Singapore workers’ poetry

There was a poetry competition for migrant workers some months ago which created a splash in the literary scene. With memories of the Little India riot still fresh in the national memory, it gave a voice to the migrant workers in a way that humanized them and made people stop to read what they had to tell the world.

Here are some of the submissions
http://www.singaporeworkerpoetry.com/#!submissions/c1559.

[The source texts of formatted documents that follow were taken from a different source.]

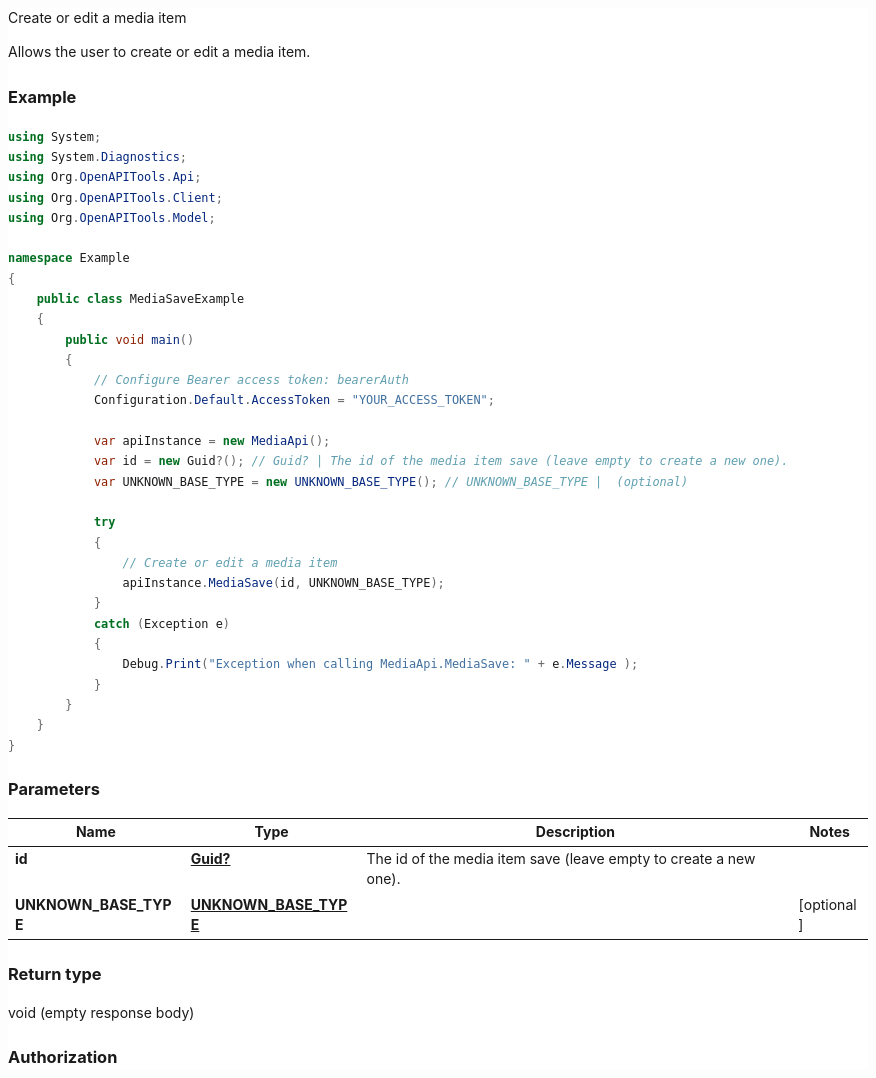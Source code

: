 Create or edit a media item

Allows the user to create or edit a media item.

### Example
```csharp
using System;
using System.Diagnostics;
using Org.OpenAPITools.Api;
using Org.OpenAPITools.Client;
using Org.OpenAPITools.Model;

namespace Example
{
    public class MediaSaveExample
    {
        public void main()
        {
            // Configure Bearer access token: bearerAuth
            Configuration.Default.AccessToken = "YOUR_ACCESS_TOKEN";

            var apiInstance = new MediaApi();
            var id = new Guid?(); // Guid? | The id of the media item save (leave empty to create a new one).
            var UNKNOWN_BASE_TYPE = new UNKNOWN_BASE_TYPE(); // UNKNOWN_BASE_TYPE |  (optional) 

            try
            {
                // Create or edit a media item
                apiInstance.MediaSave(id, UNKNOWN_BASE_TYPE);
            }
            catch (Exception e)
            {
                Debug.Print("Exception when calling MediaApi.MediaSave: " + e.Message );
            }
        }
    }
}
```

### Parameters

Name | Type | Description  | Notes
------------- | ------------- | ------------- | -------------
 **id** | [**Guid?**](.md)| The id of the media item save (leave empty to create a new one). | 
 **UNKNOWN_BASE_TYPE** | [**UNKNOWN_BASE_TYPE**](UNKNOWN_BASE_TYPE.md)|  | [optional] 

### Return type

void (empty response body)

### Authorization

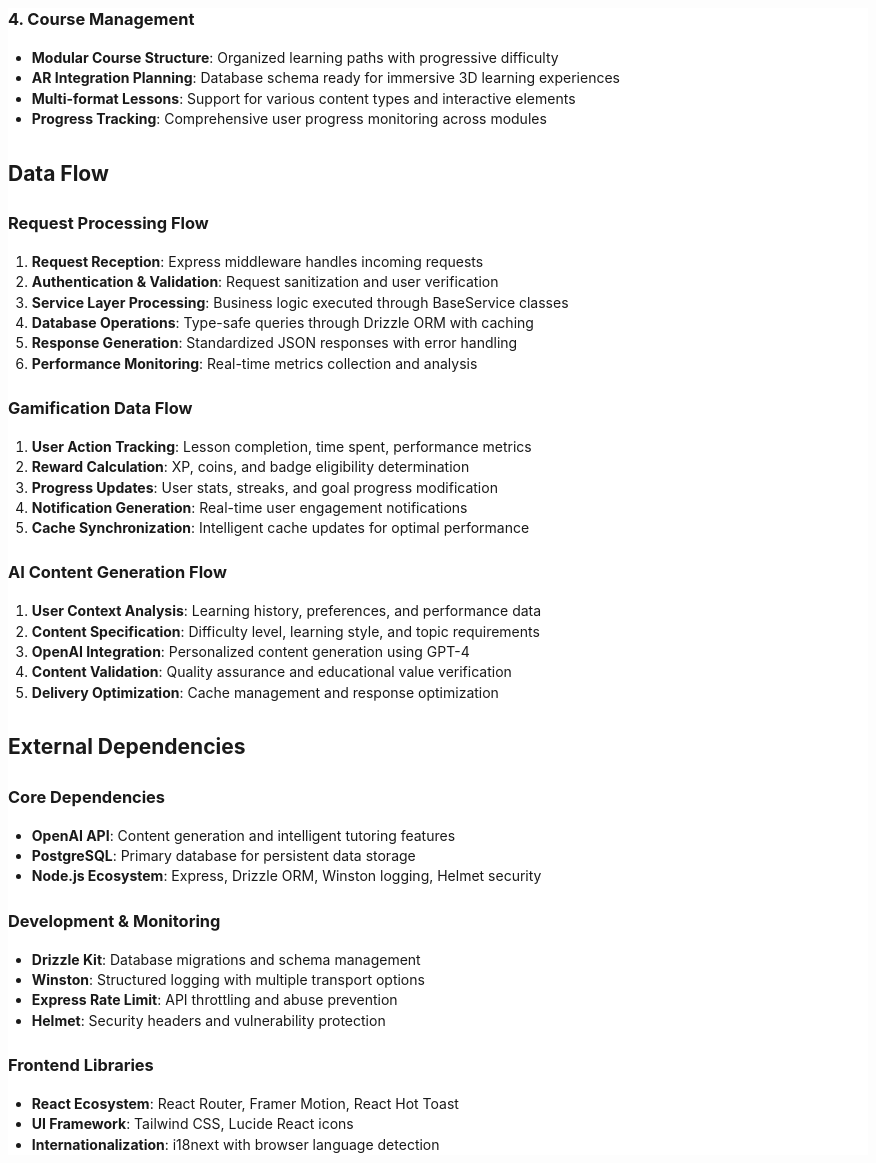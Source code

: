 ### 4. Course Management
- **Modular Course Structure**: Organized learning paths with progressive difficulty
- **AR Integration Planning**: Database schema ready for immersive 3D learning experiences
- **Multi-format Lessons**: Support for various content types and interactive elements
- **Progress Tracking**: Comprehensive user progress monitoring across modules

## Data Flow

### Request Processing Flow
1. **Request Reception**: Express middleware handles incoming requests
2. **Authentication & Validation**: Request sanitization and user verification
3. **Service Layer Processing**: Business logic executed through BaseService classes
4. **Database Operations**: Type-safe queries through Drizzle ORM with caching
5. **Response Generation**: Standardized JSON responses with error handling
6. **Performance Monitoring**: Real-time metrics collection and analysis

### Gamification Data Flow
1. **User Action Tracking**: Lesson completion, time spent, performance metrics
2. **Reward Calculation**: XP, coins, and badge eligibility determination
3. **Progress Updates**: User stats, streaks, and goal progress modification
4. **Notification Generation**: Real-time user engagement notifications
5. **Cache Synchronization**: Intelligent cache updates for optimal performance

### AI Content Generation Flow
1. **User Context Analysis**: Learning history, preferences, and performance data
2. **Content Specification**: Difficulty level, learning style, and topic requirements
3. **OpenAI Integration**: Personalized content generation using GPT-4
4. **Content Validation**: Quality assurance and educational value verification
5. **Delivery Optimization**: Cache management and response optimization

## External Dependencies

### Core Dependencies
- **OpenAI API**: Content generation and intelligent tutoring features
- **PostgreSQL**: Primary database for persistent data storage
- **Node.js Ecosystem**: Express, Drizzle ORM, Winston logging, Helmet security

### Development & Monitoring
- **Drizzle Kit**: Database migrations and schema management
- **Winston**: Structured logging with multiple transport options
- **Express Rate Limit**: API throttling and abuse prevention
- **Helmet**: Security headers and vulnerability protection

### Frontend Libraries
- **React Ecosystem**: React Router, Framer Motion, React Hot Toast
- **UI Framework**: Tailwind CSS, Lucide React icons
- **Internationalization**: i18next with browser language detection
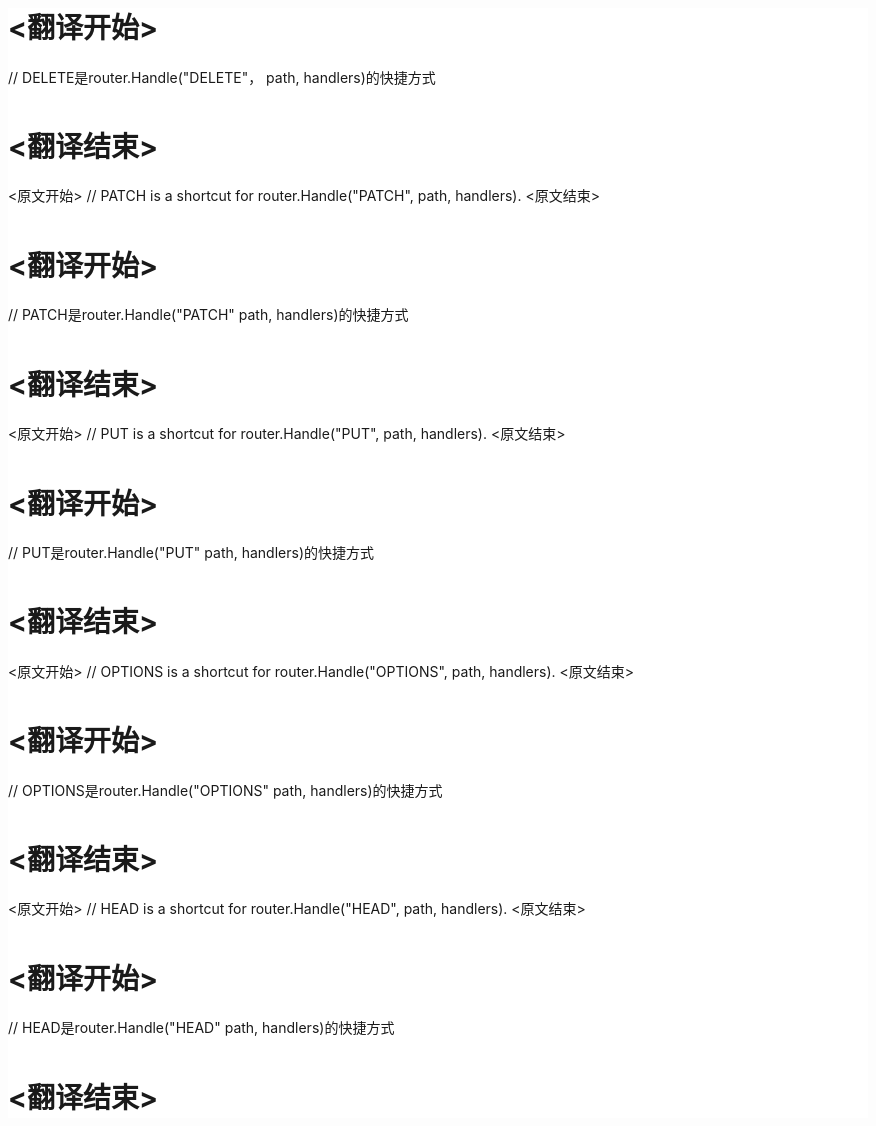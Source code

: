 # <翻译开始>
// DELETE是router.Handle("DELETE"， path, handlers)的快捷方式
# <翻译结束>


<原文开始>
// PATCH is a shortcut for router.Handle("PATCH", path, handlers).
<原文结束>

# <翻译开始>
// PATCH是router.Handle("PATCH" path, handlers)的快捷方式
# <翻译结束>


<原文开始>
// PUT is a shortcut for router.Handle("PUT", path, handlers).
<原文结束>

# <翻译开始>
// PUT是router.Handle("PUT" path, handlers)的快捷方式
# <翻译结束>


<原文开始>
// OPTIONS is a shortcut for router.Handle("OPTIONS", path, handlers).
<原文结束>

# <翻译开始>
// OPTIONS是router.Handle("OPTIONS" path, handlers)的快捷方式
# <翻译结束>


<原文开始>
// HEAD is a shortcut for router.Handle("HEAD", path, handlers).
<原文结束>

# <翻译开始>
// HEAD是router.Handle("HEAD" path, handlers)的快捷方式
# <翻译结束>

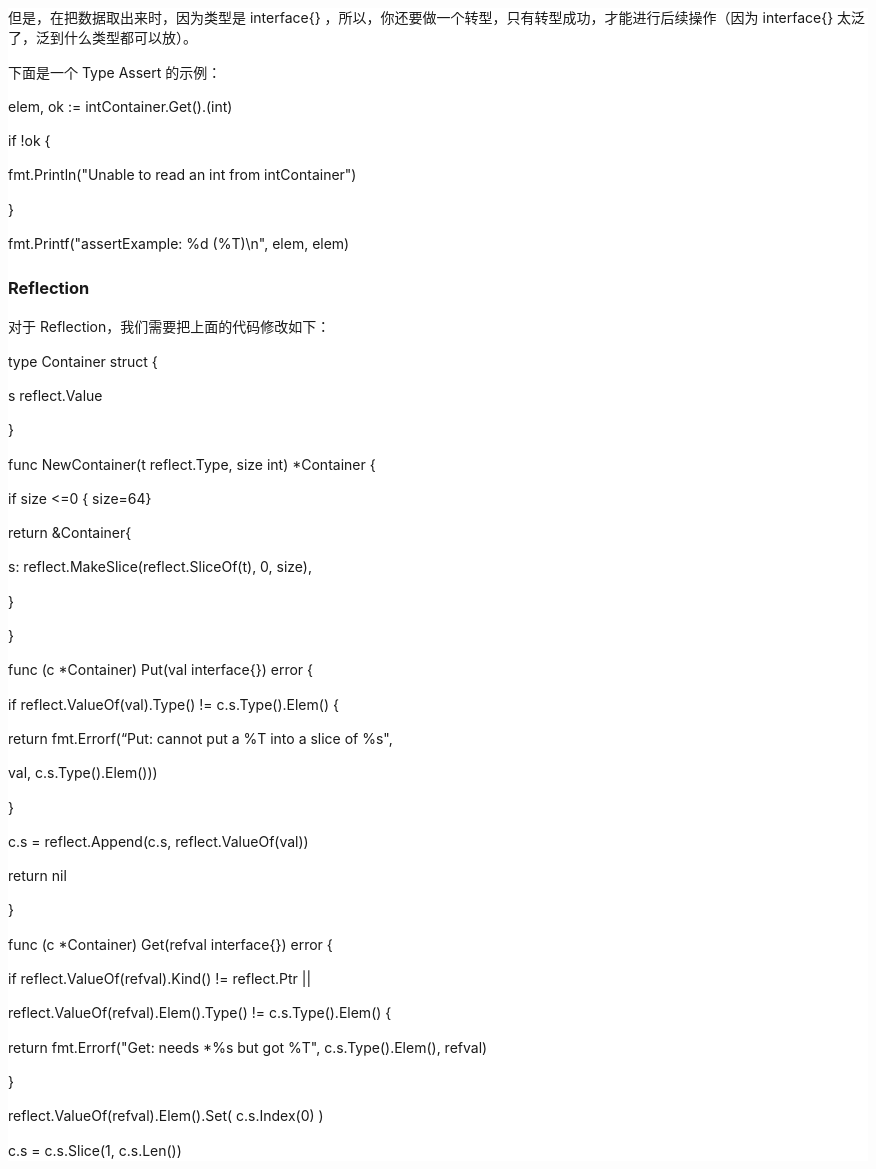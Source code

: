 但是，在把数据取出来时，因为类型是 interface{} ，所以，你还要做一个转型，只有转型成功，才能进行后续操作（因为 interface{} 太泛了，泛到什么类型都可以放）。

下面是一个 Type Assert 的示例：

elem, ok := intContainer.Get().(int)

if !ok {

fmt.Println("Unable to read an int from intContainer")

}

fmt.Printf("assertExample: %d (%T)\n", elem, elem)

### Reflection

对于 Reflection，我们需要把上面的代码修改如下：

type Container struct {

s reflect.Value

}

func NewContainer(t reflect.Type, size int) *Container {

if size <=0 { size=64}

return &Container{

s: reflect.MakeSlice(reflect.SliceOf(t), 0, size),

}

}

func (c *Container) Put(val interface{}) error {

if reflect.ValueOf(val).Type() != c.s.Type().Elem() {

return fmt.Errorf(“Put: cannot put a %T into a slice of %s",

val, c.s.Type().Elem()))

}

c.s = reflect.Append(c.s, reflect.ValueOf(val))

return nil

}

func (c *Container) Get(refval interface{}) error {

if reflect.ValueOf(refval).Kind() != reflect.Ptr ||

reflect.ValueOf(refval).Elem().Type() != c.s.Type().Elem() {

return fmt.Errorf("Get: needs *%s but got %T", c.s.Type().Elem(), refval)

}

reflect.ValueOf(refval).Elem().Set( c.s.Index(0) )

c.s = c.s.Slice(1, c.s.Len())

Two of my favourite stanzas:

The opening of ‘Pocket 2’ by Zakir Hussain Khokhon for its simple poignancy:

Still in the same world, we belong to different spheres
You on that side and me on this:
we can do nothing but remember each other
The memories of you and me hang like posters
on the wall of the Ekushe bookfair

and this section from ‘Oh Worker’ by He Shromik

Hungry, you watch at times
the poetry in the bird’s flight
Till now I have not said, O Workers
you are the best poets of the world
From the dust you build the civilised city

I’m glad that there was this initiative, as it adds another dimension to the activities that have been organised to allow for better bonding and more productive ways of entertainment for our foreign workers, which so far have comprised concerts and singing contests, etc. Many of the workers who contributed to this competition are published and prize-winning authors in their own right. Writing is a wonderful way to break down barriers, and I’m wondering what the possibilities for school involvement are. Would it be possible to have a joint activity between students and workers on poems? Could one of the workers conduct a poetry workshop for a class? Or a talk, after showcasing some poetry?